SUPPLIED MATERIAL:
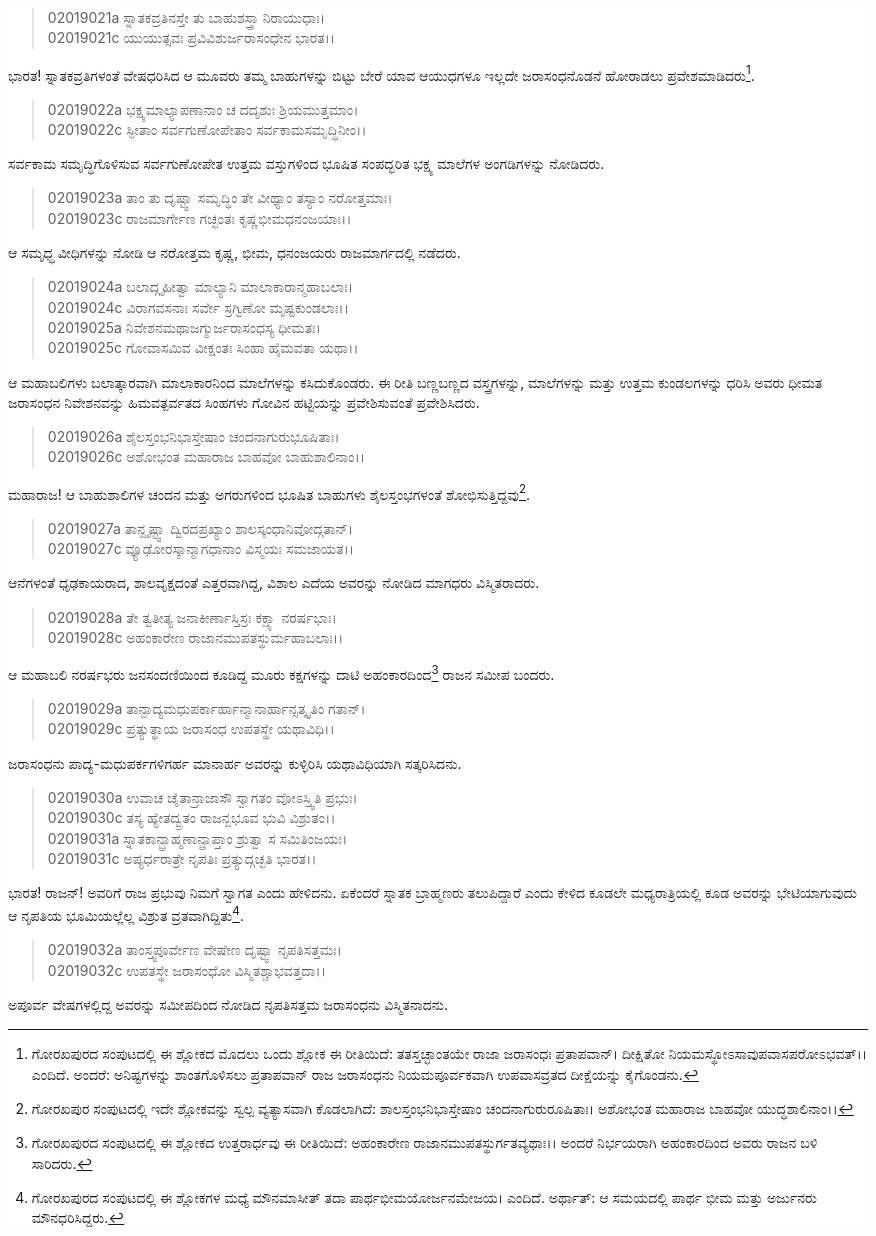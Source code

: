 > 02019021a ಸ್ನಾತಕವ್ರತಿನಸ್ತೇ ತು ಬಾಹುಶಸ್ತ್ರಾ ನಿರಾಯುಧಾಃ।  
02019021c ಯುಯುತ್ಸವಃ ಪ್ರವಿವಿಶುರ್ಜರಾಸಂಧೇನ ಭಾರತ।।

ಭಾರತ! ಸ್ನಾತಕವ್ರತಿಗಳಂತೆ ವೇಷಧರಿಸಿದ ಆ ಮೂವರು ತಮ್ಮ ಬಾಹುಗಳನ್ನು ಬಿಟ್ಟು ಬೇರೆ ಯಾವ ಆಯುಧಗಳೂ ಇಲ್ಲದೇ ಜರಾಸಂಧನೊಡನೆ ಹೋರಾಡಲು ಪ್ರವೇಶಮಾಡಿದರು[^10].

> 02019022a ಭಕ್ಷ್ಯಮಾಲ್ಯಾಪಣಾನಾಂ ಚ ದದೃಶುಃ ಶ್ರಿಯಮುತ್ತಮಾಂ।  
02019022c ಸ್ಫೀತಾಂ ಸರ್ವಗುಣೋಪೇತಾಂ ಸರ್ವಕಾಮಸಮೃದ್ಧಿನೀಂ।।

ಸರ್ವಕಾಮ ಸಮೃದ್ಧಿಗೊಳಿಸುವ ಸರ್ವಗುಣೋಪೇತ ಉತ್ತಮ ವಸ್ತುಗಳಿಂದ ಭೂಷಿತ ಸಂಪದ್ಭರಿತ ಭಕ್ಷ್ಯ ಮಾಲೆಗಳ ಅಂಗಡಿಗಳನ್ನು ನೋಡಿದರು.

> 02019023a ತಾಂ ತು ದೃಷ್ಟ್ವಾ ಸಮೃದ್ಧಿಂ ತೇ ವೀಥ್ಯಾಂ ತಸ್ಯಾಂ ನರೋತ್ತಮಾಃ।  
02019023c ರಾಜಮಾರ್ಗೇಣ ಗಚ್ಛಂತಃ ಕೃಷ್ಣಭೀಮಧನಂಜಯಾಃ।।

ಆ ಸಮೃಧ್ಧ ವೀಧಿಗಳನ್ನು ನೋಡಿ ಆ ನರೋತ್ತಮ ಕೃಷ್ಣ, ಭೀಮ, ಧನಂಜಯರು ರಾಜಮಾರ್ಗದಲ್ಲಿ ನಡೆದರು.

> 02019024a ಬಲಾದ್ಗೃಹೀತ್ವಾ ಮಾಲ್ಯಾನಿ ಮಾಲಾಕಾರಾನ್ಮಹಾಬಲಾಃ।  
02019024c ವಿರಾಗವಸನಾಃ ಸರ್ವೇ ಸ್ರಗ್ವಿಣೋ ಮೃಷ್ಟಕುಂಡಲಾಃ।।  
02019025a ನಿವೇಶನಮಥಾಜಗ್ಮುರ್ಜರಾಸಂಧಸ್ಯ ಧೀಮತಃ।  
02019025c ಗೋವಾಸಮಿವ ವೀಕ್ಷಂತಃ ಸಿಂಹಾ ಹೈಮವತಾ ಯಥಾ।।

ಆ ಮಹಾಬಲಿಗಳು ಬಲಾತ್ಕಾರವಾಗಿ ಮಾಲಾಕಾರನಿಂದ ಮಾಲೆಗಳನ್ನು ಕಸಿದುಕೊಂಡರು. ಈ ರೀತಿ ಬಣ್ಣಬಣ್ಣದ ವಸ್ತ್ರಗಳನ್ನು, ಮಾಲೆಗಳನ್ನು ಮತ್ತು ಉತ್ತಮ ಕುಂಡಲಗಳನ್ನು ಧರಿಸಿ ಅವರು ಧೀಮತ ಜರಾಸಂಧನ ನಿವೇಶನವನ್ನು ಹಿಮವತ್ಪರ್ವತದ ಸಿಂಹಗಳು ಗೋವಿನ ಹಟ್ಟಿಯನ್ನು ಪ್ರವೇಶಿಸುವಂತೆ ಪ್ರವೇಶಿಸಿದರು.

> 02019026a ಶೈಲಸ್ತಂಭನಿಭಾಸ್ತೇಷಾಂ ಚಂದನಾಗುರುಭೂಷಿತಾಃ।   
02019026c ಅಶೋಭಂತ ಮಹಾರಾಜ ಬಾಹವೋ ಬಾಹುಶಾಲಿನಾಂ।।

ಮಹಾರಾಜ! ಆ ಬಾಹುಶಾಲಿಗಳ ಚಂದನ ಮತ್ತು ಅಗರುಗಳಿಂದ ಭೂಷಿತ ಬಾಹುಗಳು ಶೈಲಸ್ತಂಭಗಳಂತೆ ಶೋಭಿಸುತ್ತಿದ್ದವು[^11].

> 02019027a ತಾನ್ದೃಷ್ಟ್ವಾ ದ್ವಿರದಪ್ರಖ್ಯಾಂ ಶಾಲಸ್ಕಂಧಾನಿವೋದ್ಗತಾನ್।  
02019027c ವ್ಯೂಢೋರಸ್ಕಾನ್ಮಾಗಧಾನಾಂ ವಿಸ್ಮಯಃ ಸಮಜಾಯತ।।

ಆನೆಗಳಂತೆ ಧೃಢಕಾಯರಾದ, ಶಾಲವೃಕ್ಷದಂತೆ ಎತ್ತರವಾಗಿದ್ದ, ವಿಶಾಲ ಎದೆಯ ಅವರನ್ನು ನೋಡಿದ ಮಾಗಧರು ವಿಸ್ಮಿತರಾದರು.

> 02019028a ತೇ ತ್ವತೀತ್ಯ ಜನಾಕೀರ್ಣಾಸ್ತಿಸ್ರಃ ಕಕ್ಷ್ಯಾ ನರರ್ಷಭಾಃ।  
02019028c ಅಹಂಕಾರೇಣ ರಾಜಾನಮುಪತಸ್ಥುರ್ಮಹಾಬಲಾಃ।।

ಆ ಮಹಾಬಲಿ ನರರ್ಷಭರು ಜನಸಂದಣಿಯಿಂದ ಕೂಡಿದ್ದ ಮೂರು ಕಕ್ಷಗಳನ್ನು ದಾಟಿ ಅಹಂಕಾರದಿಂದ[^12] ರಾಜನ ಸಮೀಪ ಬಂದರು.

> 02019029a ತಾನ್ಪಾದ್ಯಮಧುಪರ್ಕಾರ್ಹಾನ್ಮಾನಾರ್ಹಾನ್ಸತ್ಕೃತಿಂ ಗತಾನ್।  
02019029c ಪ್ರತ್ಯುತ್ಥಾಯ ಜರಾಸಂಧ ಉಪತಸ್ಥೇ ಯಥಾವಿಧಿ।।

ಜರಾಸಂಧನು ಪಾದ್ಯ-ಮಧುಪರ್ಕಗಳಿಗರ್ಹ ಮಾನಾರ್ಹ ಅವರನ್ನು ಕುಳ್ಳಿರಿಸಿ ಯಥಾವಿಧಿಯಾಗಿ ಸತ್ಕರಿಸಿದನು.

> 02019030a ಉವಾಚ ಚೈತಾನ್ರಾಜಾಸೌ ಸ್ವಾಗತಂ ವೋಽಸ್ತ್ವಿತಿ ಪ್ರಭುಃ।  
02019030c ತಸ್ಯ ಹ್ಯೇತದ್ವ್ರತಂ ರಾಜನ್ಬಭೂವ ಭುವಿ ವಿಶ್ರುತಂ।।  
02019031a ಸ್ನಾತಕಾನ್ಬ್ರಾಹ್ಮಣಾನ್ಪ್ರಾಪ್ತಾಂ ಶ್ರುತ್ವಾ ಸ ಸಮಿತಿಂಜಯಃ।  
02019031c ಅಪ್ಯರ್ಧರಾತ್ರೇ ನೃಪತಿಃ ಪ್ರತ್ಯುದ್ಗಚ್ಛತಿ ಭಾರತ।।

ಭಾರತ! ರಾಜನ್! ಅವರಿಗೆ ರಾಜ ಪ್ರಭುವು ನಿಮಗೆ ಸ್ವಾಗತ ಎಂದು ಹೇಳಿದನು. ಏಕೆಂದರೆ ಸ್ನಾತಕ ಬ್ರಾಹ್ಮಣರು ತಲುಪಿದ್ದಾರೆ ಎಂದು ಕೇಳಿದ ಕೂಡಲೇ ಮಧ್ಯರಾತ್ರಿಯಲ್ಲಿ ಕೂಡ ಅವರನ್ನು ಭೇಟಿಯಾಗುವುದು ಆ ನೃಪತಿಯ ಭೂಮಿಯಲ್ಲೆಲ್ಲ ವಿಶ್ರುತ ವ್ರತವಾಗಿದ್ದಿತು[^13].

> 02019032a ತಾಂಸ್ತ್ವಪೂರ್ವೇಣ ವೇಷೇಣ ದೃಷ್ಟ್ವಾ ನೃಪತಿಸತ್ತಮಃ।  
02019032c ಉಪತಸ್ಥೇ ಜರಾಸಂಧೋ ವಿಸ್ಮಿತಶ್ಚಾಭವತ್ತದಾ।।

ಅಪೂರ್ವ ವೇಷಗಳಲ್ಲಿದ್ದ ಅವರನ್ನು ಸಮೀಪದಿಂದ ನೋಡಿದ ನೃಪತಿಸತ್ತಮ ಜರಾಸಂಧನು ವಿಸ್ಮಿತನಾದನು.


[^1]: ರಾಜಾ ಉಶೀನರ ಕನ್ಯೆ.
[^2]: ಗೋರಖಪುರದ ಸಂಪುಟದಲ್ಲಿ “ಗೌತಮಃ ಪ್ರಣಯಾತ್ ತಸ್ಮಾದ್ ಯಥಾಸೌ ತತ್ರ ಸದ್ಮನಿ।   ಭಜತೇ ಮಾಗಧಂ ವಂಶಂ ಸ ನೃಪಾಣಾಮನುಗ್ರಹಾತ್।।  ” ಎಂದಿದೆ. ಅರ್ಥಾತ್: ಇದೇ ಕಾರಣದಿಂದ ರಾಜರ ಪ್ರೇಮದಿಂದ ಅಲ್ಲಿಯೇ ವಾಸಿಸಿದನು ಮತ್ತು ಮಗಧ ದೇಶದ ರಾಜವಂಶವನ್ನು ಅನುಗ್ರಹಿಸಿದನು.
[^3]: ಗೋರಖಪುರ ಸಂಪುಟದಲ್ಲಿ ಅಪರಿಹಾರ್ಯಾ ಮೇಘಾನಾಂ ಮಾಗಧಾ ಮನುನಾ ಕೃತಃ।   ಕೌಶಿಕೋ ಮಣಿಮಾಂಶ್ಚೈವ ಚಕ್ರಾತೇ ಚಾಪ್ಯನುಗ್ರಹಂ।।   ಎಂದಿದೆ. ಅರ್ಥಾತ್: ಮನುವು ಮಾಗಧಕ್ಕೆ ಮೋಡಗಳ ಅನುಗ್ರವನ್ನು ನೀಡಿದ್ದಾನೆ ಅಂದರೆ ಅಲ್ಲಿ ಮೋಡಗಳು ಸದಾ ಯಥೇಚ್ಛವಾಗಿ ಮಳೆಸುರಿಸುತ್ತವೆ. ಕೌಶಿಕ ಮುನಿ ಮತ್ತು ಮಣಿಮಾನ್ ನಾಗಗಳೂ ಕೂಡ ಮಗಧದೇಶವನ್ನು ಅನುಗ್ರಹಿಸಿದ್ದಾರೆ.
[^4]: ೋರಖಪುರ ಸಂಪುಟದಲ್ಲಿ ಈ ಶ್ಲೋಕ ಮತ್ತು ಹಿಂದಿನ ಶ್ಲೋಕಗಳ ಮಧ್ಯೆ ಈ ಕೆಳಗಿನ ಶ್ಲೋಕಗಳನ್ನು ಕೊಡಲಾಗಿದೆ: ಪಾಂಡರೇ ವಿಪುಲೇ ಚೈವ ತಥಾ ವಾರಾಹಕೇಽಪಿ ಚ।   ಚೈತ್ಯಕೇ ಚ ಗಿರಿಶ್ರೇಷ್ಠೇ ಮಾತಂಗೇ ಚ ಶಿಲೋಚ್ಚಯೇ।।   ಏತೇಷು ಪರ್ವತೇಂದ್ರೇಷು ಸರ್ವಸಿದ್ಧಮಹಾಲಯಾಃ।   ಯತೀನಾಮಾಶ್ರಮಾಚ್ಚೈವ ಮುನೀನಾಂ ಚ ಮಹಾತ್ಮನಾಂ।।   ವೃಷಭಸ್ಯ ತಮಾಲಸ್ಯ ಮಹಾವೀರ್ಯಸ್ಯ ವೈ ತಥಾ।   ಗಂಧರ್ವರಕ್ಷಸಾಂ ಚೈವ ನಾಗಾನಾಂ ಚ ತಥಾಽಽಲಯಾಃ।।   ಏವಂ ಪ್ರಾಪ್ಯ ಪುರಂ ರಮ್ಯಂ ದುರಾಧರ್ಷಂ ಸಮಂತತಃ।   ಅರ್ಥಾಸಿದ್ಧಿಂ ತ್ವನುಪಮಾಂ ಜರಾಸಂಧೋಽಭಿಮನ್ಯತೇ।।   ಅರ್ಥಾತ್: ವಿಪುಲವಾದ ಶ್ವೇತವರ್ನದ ವಾರಾಹಕ, ಚೈತ್ಯಕ ಮತ್ತು ಗಿರಿಶ್ರೇಷ್ಟ ಮಾತಂಗ ಈ ಪರ್ವತೇಂದ್ರರ ಶಿಖರಗಳ ಮೇಲೆ ಸರ್ವ ಸಿದ್ದರ ಮಹಾಲಯಗಳೂ, ಯತಿಗಳ ಮತ್ತು ಮಹಾತ್ಮ ಮುನಿಗಳ ಆಶ್ರಗಳೂ ತುಂಬಿದ್ದವು. ವೃಷಭದ ಮೇಲೆ ಮಹಾವೀರ ತಮಾಲನ, ಮತ್ತು ಗಂಧರ್ವ, ರಾಕ್ಷಸ, ಮತ್ತು ನಾಗಗಲ ಆಲಯಗಳೂ ಇವೆ. ಈ ರೀತಿ ನಾಲ್ಕೂ ಕಡೆಗಳಿಂದ ದುರ್ಧರ್ಷವಾದ ರಮಣೀಯ ಪುರವನ್ನು ಪಡೆದ ಜರಾಸಂಧನು ತನಗೆ ಅನುಪಮ ಅರ್ಥಸಿದ್ದಿಯಾಗುತ್ತಡೆ ಎಂದು ತಿಳಿದಿದ್ದಾನೆ.
[^5]: ಸಂತೃಪ್ತರೂ ಆರೋಗ್ಯವಂತರೂ ಆದ 
[^6]: ಗೋರಖಪುರದ ಸಂಪುಟದಲ್ಲಿ ಈ ಶ್ಲೋಕಗಳು ಈ ರೀತಿ ಇವೆ: ತತೋ ದ್ವಾರಮನಾಸಾದ್ಯ ಪುರಸ್ಯ ಗಿರುಮುಚ್ಛ್ರಿತಂ।   ಬಾರ್ಹದ್ರಥೈಃ ಪೂಜ್ಯಮಾನಂ ತಥಾ ನಗರವಾಸಿಭಿಃ।।   ಮಗಧಾನಾಂ ಸುರುಚಿರಂ ಚೈತ್ಯಕಾಂತಂ ಸಮಾದ್ರವನ್।   ಯತ್ರ ಮಾಂಸಾದಮೃಷಭಮಾಸಸಾದ ಬೃಹದ್ರಥಃ।।   ತಂ ಹತ್ವಾ ಮಾಸತಾಲಾಭಿಸ್ತಿಸ್ರೋ ಭೇರೀರಕಾರಯತ್।।   ಅರ್ಥಾತ್: ಅವರು ಪುರದ್ವಾರದ ಕಡೆ ಹೋಗದೇ ನಗರವಾಸಿಗಳು ಮತ್ತು ಬೃಹದ್ರಥರು ಪೂಜಿಸುತ್ತಿದ್ದ, ಮಗಧರಿಗೆ ಅತ್ಯಂತ ಪ್ರಿಯವಾದ ಚೈತ್ಯಕ ಎನ್ನುವ ಎತ್ತರ ಪರ್ವತದ ಮೇಲೆ ಹೋದರು. ಅಲ್ಲಿ ಬೃಹದ್ರಥನು ಮಾಂಸಹಾರಿ ಋಷಭ ಎಂಬ ಹೆಸರಿನ ರಾಕ್ಷಸನನ್ನು ಕೊಂದು ಅವನ ಚರ್ಮದಿಂದ, ಒಂದು ಸಾರಿ ಹೊಡೆದರು ತಿಂಗಳುಗಟ್ಟಲೆ ಶಬ್ಧವನ್ನು ಕೊಡುತ್ತಿದ್ದ ಮೂರು ನಗಾರಿಗಳನ್ನು ತಯಾರಿಸಿದ್ದನು. ಶ್ಲೋಕಗಳ ಒಂದೆರಡು ಪದಗಳಲ್ಲಿ (ಇಲ್ಲಿ ‘ಮಾಷ’ ಮತ್ತು ‘ಮಾಂಸಾ’) ಬದಲಾವಣೆಗಳಿಂದ ಅರ್ಥವೇ ಬದಲಾಗುತ್ತದೆ.
[^7]: ಗೋರಖಪುರದ ಸಂಪುಟದಲ್ಲಿ ಈ ಶ್ಲೋಕಕ್ಕೂ ಮೊದಲು ಒಂದು ಶ್ಲೋಕವಿದೆ: ಭಂಕ್ತ್ವಾ ಭೇರೀತ್ರಯಂ ತೇಽಪಿ ಚೈತ್ಯಪ್ರಾಕಾರಮಾದ್ರವನ್।   ದ್ವಾರತೋಽಭಿಮುಖಾಃ ಸರ್ವೇ ಯಯುರ್ನಾನಾಽಽಯುಧಾಸ್ತದಾ।।   ಅರ್ಥಾತ್: ಅವರು ಮೂರು ಭೇರಿಗಳನ್ನೂ ಒಡೆಃಡು, ನಾನಾ ಆಯುಧಗಳಿಂದ ಚೈತ್ಯಕ ಪರ್ವತ ಶಿಖರದ ಮೇಲೆ ಆಕ್ರಮಣ ಮಾಡಿದರು.
[^8]: ಗೋರಖಪುರ ಸಂಪುಟದಲ್ಲಿ “ದೃಷ್ಟ್ವಾ” ಎಂಬ ಶಬ್ಧದ ಬದಲಿಗೆ “ಹೃಷ್ಟ್ವಾ” ಎನ್ನುವ ಶಬ್ಧವನ್ನು ಬಳಸಲಾಗಿದೆ. ಅಂದರೆ ಸಂತೋಷಗೊಂಡು ಎಂದರ್ಥ.
[^9]: ಗೋರಖಪುರದ ಸಂಪುಟದಲ್ಲಿ ಈ ಶ್ಲೋಕದ ಮೊದಲು ಈ ರೀತಿಯಿದೆ: ಏತಸ್ಮಿನ್ನೇವ ಕಾಲೇ ತು ಬ್ರಾಹ್ಮಣಾ ವೇದಪಾರಗಾಃ।   ದೃಷ್ಟ್ವಾ ತು ದುರ್ನಿಮಿತ್ತಾನಿ ಜರಾಸಂಧಮದರ್ಷಯನ್।।   ಅರ್ಥಾತ್: ಇದೇ ಸಮಯದಲ್ಲಿ ವೇದಪಾರಂಗತ ಬ್ರಾಹ್ಮಣರು ದುರ್ನಿಮಿತ್ತಗಳನ್ನು (ಅಪಶಕುನಗಳನ್ನು) ಕಂಡು ಜರಾಸಂಧನಿಗೆ ಸೂಚಿಸಿದರು.
[^10]: ಗೋರಖಪುರದ ಸಂಪುಟದಲ್ಲಿ ಈ ಶ್ಲೋಕದ ಮೊದಲು ಒಂದು ಶ್ಲೋಕ ಈ ರೀತಿಯಿದೆ: ತತಸ್ತಚ್ಛಾಂತಯೇ ರಾಜಾ ಜರಾಸಂಧಃ ಪ್ರತಾಪವಾನ್।   ದೀಕ್ಷಿತೋ ನಿಯಮಸ್ಥೋಽಸಾವುಪವಾಸಪರೋಽಭವತ್।।   ಎಂದಿದೆ. ಅಂದರೆ: ಅನಿಷ್ಟಗಳನ್ನು ಶಾಂತಗೊಳಿಸಲು ಪ್ರತಾಪವಾನ್ ರಾಜ ಜರಾಸಂಧನು ನಿಯಮಪೂರ್ವಕವಾಗಿ ಉಪವಾಸವ್ರತದ ದೀಕ್ಷೆಯನ್ನು ಕೈಗೊಂಡನು.
[^11]: ಗೋರಖಪುರ ಸಂಪುಟದಲ್ಲಿ ಇದೇ ಶ್ಲೋಕವನ್ನು ಸ್ವಲ್ಪ ವ್ಯತ್ಯಾಸವಾಗಿ ಕೊಡಲಾಗಿದೆ: ಶಾಲಸ್ತಂಭನಿಭಾಸ್ತೇಷಾಂ ಚಂದನಾಗುರುರೂಷಿತಾಃ।   ಅಶೋಭಂತ ಮಹಾರಾಜ ಬಾಹವೋ ಯುದ್ಧಶಾಲಿನಾಂ।।
[^12]: ಗೋರಖಪುರದ ಸಂಪುಟದಲ್ಲಿ ಈ ಶ್ಲೋಕದ ಉತ್ತರಾರ್ಧವು ಈ ರೀತಿಯಿದೆ: ಅಹಂಕಾರೇಣ ರಾಜಾನಮುಪತಸ್ಥುರ್ಗತವ್ಯಥಾಃ।।   ಅಂದರೆ ನಿರ್ಭಯರಾಗಿ ಅಹಂಕಾರದಿಂದ ಅವರು ರಾಜನ ಬಳಿ ಸಾರಿದರು.
[^13]: ಗೋರಖಪುರದ ಸಂಪುಟದಲ್ಲಿ ಈ ಶ್ಲೋಕಗಳ ಮಧ್ಯೆ ಮೌನಮಾಸೀತ್ ತದಾ ಪಾರ್ಥಭೀಮಯೋರ್ಜನಮೇಜಯ।   ಎಂದಿದೆ. ಅರ್ಥಾತ್: ಆ ಸಮಯದಲ್ಲಿ ಪಾರ್ಥ ಭೀಮ ಮತ್ತು ಅರ್ಜುನರು ಮೌನಧರಿಸಿದ್ದರು.
[^14]: ಇದಕ್ಕೆ ಇನ್ನೊಂದು ಅರ್ಥ ಹೀಗೂ ಇರಬಹುದು: ಕೆಲವರು ವಿಶೇಷನಿಯಮಗಳನ್ನು ಪಾಲಿಸುತ್ತಾರೆ ಮತ್ತು ಇನ್ನು ಕೆಲವರು ವಿಶೇಷನಿಯಮಗಳನ್ನು ಪಾಲಿಸುತ್ತಾರೆ.
[^15]: ಇದಕ್ಕೆ ಇನ್ನೊಂದು ಅರ್ಥವೆಂದರೆ: ಶತ್ರುತ್ವದ ಕಾರ್ಯವನ್ನಿಟ್ಟುಕೊಂಡು ಬಂದಿರುವ ನಾವು ನಿನ್ನಿಂದ ಆತಿಥ್ಯವನ್ನು ಸ್ವೀಕರಿಸುವುದಿಲ್ಲ.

ASSIGNED TASK:
The answer is the lines above between the line holding "[^7]: ಗೋರಖಪುರದ ಸಂಪುಟದಲ್ಲಿ" and the line holding "[^8]: ಗೋರಖಪುರ ಸಂಪುಟದಲ್ಲಿ", inclusive, each written out exactly, and no others.

RESPONSE BOX:
[^7]: ಗೋರಖಪುರದ ಸಂಪುಟದಲ್ಲಿ ಈ ಶ್ಲೋಕಕ್ಕೂ ಮೊದಲು ಒಂದು ಶ್ಲೋಕವಿದೆ: ಭಂಕ್ತ್ವಾ ಭೇರೀತ್ರಯಂ ತೇಽಪಿ ಚೈತ್ಯಪ್ರಾಕಾರಮಾದ್ರವನ್।   ದ್ವಾರತೋಽಭಿಮುಖಾಃ ಸರ್ವೇ ಯಯುರ್ನಾನಾಽಽಯುಧಾಸ್ತದಾ।।   ಅರ್ಥಾತ್: ಅವರು ಮೂರು ಭೇರಿಗಳನ್ನೂ ಒಡೆಃಡು, ನಾನಾ ಆಯುಧಗಳಿಂದ ಚೈತ್ಯಕ ಪರ್ವತ ಶಿಖರದ ಮೇಲೆ ಆಕ್ರಮಣ ಮಾಡಿದರು.
[^8]: ಗೋರಖಪುರ ಸಂಪುಟದಲ್ಲಿ “ದೃಷ್ಟ್ವಾ” ಎಂಬ ಶಬ್ಧದ ಬದಲಿಗೆ “ಹೃಷ್ಟ್ವಾ” ಎನ್ನುವ ಶಬ್ಧವನ್ನು ಬಳಸಲಾಗಿದೆ. ಅಂದರೆ ಸಂತೋಷಗೊಂಡು ಎಂದರ್ಥ.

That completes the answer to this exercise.